Yes, both sentences are grammatically correct.
They both mean that the speaker really did leave "her" in the past, but if the contrary were true, the speaker and "her" (ie she) would be celebrating their 7th anniversary on the day after the speaker utters this sentence (which day is tomorrow).
Notice, first, that this is a past unreal condition. Different folks call it different things; you call it a third conditional; the textbook English Grammar: A University Course (3rd edition) calls it a "counterfactual conditional clause"). Click on Page 265 of that link.

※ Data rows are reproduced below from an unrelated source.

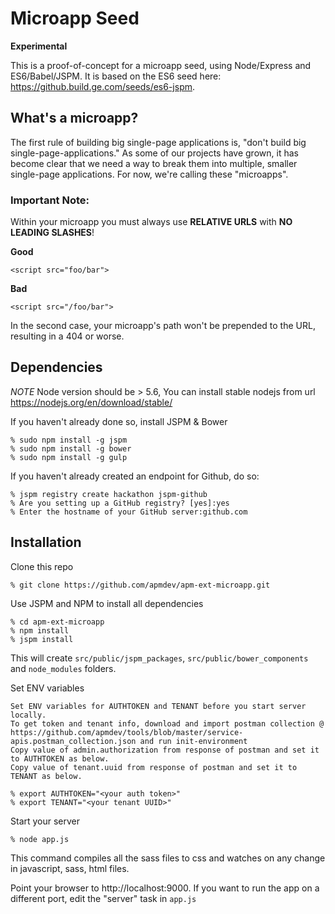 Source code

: Microapp Seed
===

**Experimental**

This is a proof-of-concept for a microapp seed, using Node/Express and ES6/Babel/JSPM. It is based on the ES6 seed here: https://github.build.ge.com/seeds/es6-jspm.

## What's a microapp?

The first rule of building big single-page applications is, "don't build big single-page-applications." As some of our projects have grown, it has become clear that we need a way to break them into multiple, smaller single-page applications. For now, we're calling these "microapps".


### Important Note:

Within your microapp you must always use **RELATIVE URLS** with **NO LEADING SLASHES**!


**Good**
```
<script src="foo/bar">
```

**Bad**
```
<script src="/foo/bar">
```
In the second case, your microapp's path won't be prepended to the URL, resulting in a 404 or worse.

## Dependencies
*NOTE* Node version should be > 5.6, You can install stable nodejs from url https://nodejs.org/en/download/stable/

If you haven't already done so, install JSPM & Bower
```
% sudo npm install -g jspm
% sudo npm install -g bower
% sudo npm install -g gulp
```

If you haven't already created an endpoint for Github, do so:
```
% jspm registry create hackathon jspm-github
% Are you setting up a GitHub registry? [yes]:yes
% Enter the hostname of your GitHub server:github.com
```

## Installation

Clone this repo
```
% git clone https://github.com/apmdev/apm-ext-microapp.git
```

Use JSPM and NPM to install all dependencies
```
% cd apm-ext-microapp
% npm install
% jspm install
```
This will create `src/public/jspm_packages`, `src/public/bower_components` and `node_modules` folders.


Set ENV variables
```
Set ENV variables for AUTHTOKEN and TENANT before you start server locally. 
To get token and tenant info, download and import postman collection @
https://github.com/apmdev/tools/blob/master/service-apis.postman_collection.json and run init-environment
Copy value of admin.authorization from response of postman and set it to AUTHTOKEN as below.
Copy value of tenant.uuid from response of postman and set it to TENANT as below.

% export AUTHTOKEN="<your auth token>"
% export TENANT="<your tenant UUID>"
```

Start your server
```
% node app.js
```

This command compiles all the sass files to css and watches on any change in javascript, sass, html files.

Point your browser to http://localhost:9000. If you want to run the app on a different port, edit the "server" task in `app.js`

As for which version (would be or would have been) should be the better option to go with, it really depends on what you want to say. Note that page 266 of the same textbook says
The counterfactual construction [would/should/could + have + past participle of full verb]...can occur in other discourse contexts such as expressing regret or reproof at something that didn't take place.
and gives the example
It would have been a pleasure to meet your son. (but we didn't meet him)
This same sense of expressing regret or lament over something that didn't take place is one reason you might choose would have been in your sentence. If you did not want to express this, you should choose would be.
As for the word tomorrow in the main clause of a past unreal conditional, it's working the same way as in
If we had had the opportunity, it would have been a pleasure to meet your son tomorrow when we were all in Phoenix tomorrow, but I doubt I'll be over the plague by tomorrow and will need to stay in my room tomorrow. Thus my being sick prevents such a meeting tomorrow.
The whole (conditional) sentence is written about the future–from the point of the past. We often do this in English, as in
I was going to meet your son tomorrow, but I got sick
and
Tomorrow was going to be our 7th anniversary, but I left her.